Earlier this month, the president, in a tweet, referred to the crown prince as “my friend.”
How Grenell plans to convince Trump that the US should cut back on intelligence-sharing with Saudi Arabia — whom the president sees as a key partner in shaping Middle East policy — over LGBTQ rights when he has been indifferent about the Khashoggi murder is unknown.
Despite Grenell twice now having announced that he would be leading the charge on decriminalizing homosexuality worldwide, he is far better known for his undiplomatic posture when confronting opponents — and even US allies.
On the day that he assumed his post as US ambassador in Berlin, he tweeted, “As @realDonaldTrump said, US sanctions will target critical sectors of Iran’s economy. German companies doing business in Iran should wind down operations immediately.” The missive drew harsh criticism across the German political spectrum.
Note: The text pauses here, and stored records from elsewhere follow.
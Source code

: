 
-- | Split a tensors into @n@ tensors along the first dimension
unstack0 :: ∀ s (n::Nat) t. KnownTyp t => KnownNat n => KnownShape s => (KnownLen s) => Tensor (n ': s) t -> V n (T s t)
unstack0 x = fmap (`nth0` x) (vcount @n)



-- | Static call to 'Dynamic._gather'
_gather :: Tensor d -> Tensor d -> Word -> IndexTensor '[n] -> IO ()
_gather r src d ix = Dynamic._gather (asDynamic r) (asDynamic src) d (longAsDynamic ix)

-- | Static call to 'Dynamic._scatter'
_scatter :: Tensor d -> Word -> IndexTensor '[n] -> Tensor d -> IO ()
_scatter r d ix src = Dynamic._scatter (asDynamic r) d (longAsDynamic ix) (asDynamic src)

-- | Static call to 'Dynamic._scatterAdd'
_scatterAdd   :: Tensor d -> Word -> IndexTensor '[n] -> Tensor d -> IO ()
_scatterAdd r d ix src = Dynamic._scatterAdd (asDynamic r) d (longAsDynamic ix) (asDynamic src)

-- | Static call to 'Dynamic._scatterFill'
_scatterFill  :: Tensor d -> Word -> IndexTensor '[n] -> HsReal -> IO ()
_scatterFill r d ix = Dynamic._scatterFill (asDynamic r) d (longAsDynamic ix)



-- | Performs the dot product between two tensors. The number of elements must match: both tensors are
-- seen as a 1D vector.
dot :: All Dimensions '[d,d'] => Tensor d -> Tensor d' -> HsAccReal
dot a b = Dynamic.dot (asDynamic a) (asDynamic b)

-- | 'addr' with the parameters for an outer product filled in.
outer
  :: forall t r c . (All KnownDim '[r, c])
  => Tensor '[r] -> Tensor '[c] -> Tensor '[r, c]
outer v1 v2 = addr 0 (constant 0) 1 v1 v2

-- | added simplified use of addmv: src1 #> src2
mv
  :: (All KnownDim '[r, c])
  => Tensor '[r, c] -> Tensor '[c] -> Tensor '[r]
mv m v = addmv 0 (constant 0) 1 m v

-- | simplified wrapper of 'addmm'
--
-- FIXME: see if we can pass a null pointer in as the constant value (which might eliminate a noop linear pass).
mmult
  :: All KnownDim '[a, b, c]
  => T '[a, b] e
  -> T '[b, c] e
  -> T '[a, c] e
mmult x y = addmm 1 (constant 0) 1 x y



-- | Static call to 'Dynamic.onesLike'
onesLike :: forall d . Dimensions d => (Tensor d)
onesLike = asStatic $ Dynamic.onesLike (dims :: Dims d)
In 2012, Grenell served for just 12 days as the foreign policy spokesperson for Mitt Romney’s presidential campaign — until the outcry from social conservatives over a gay man holding that post led him to resign. During that flap, his history as what would later come to be known as an internet troll also came to light, and Grenell ended up deleting hundreds of tweets, many of them sexist and dating as far back as his time as spokesperson for John Bolton when he served as President George W. Bush’s ambassador to the United Nations.
Among his more infamous tweets were ones advising MSNBC’s Rachel Maddow “to take a breath and put on a necklace,” and another comparing her looks to Justin Bieber’s. He also tweeted about First Lady Michelle Obama working out and “sweating on the East Room carpet,” and wondered if the wife of Romney 2012 rival New Gingrich Callista Gingrich’s “hair snaps on.”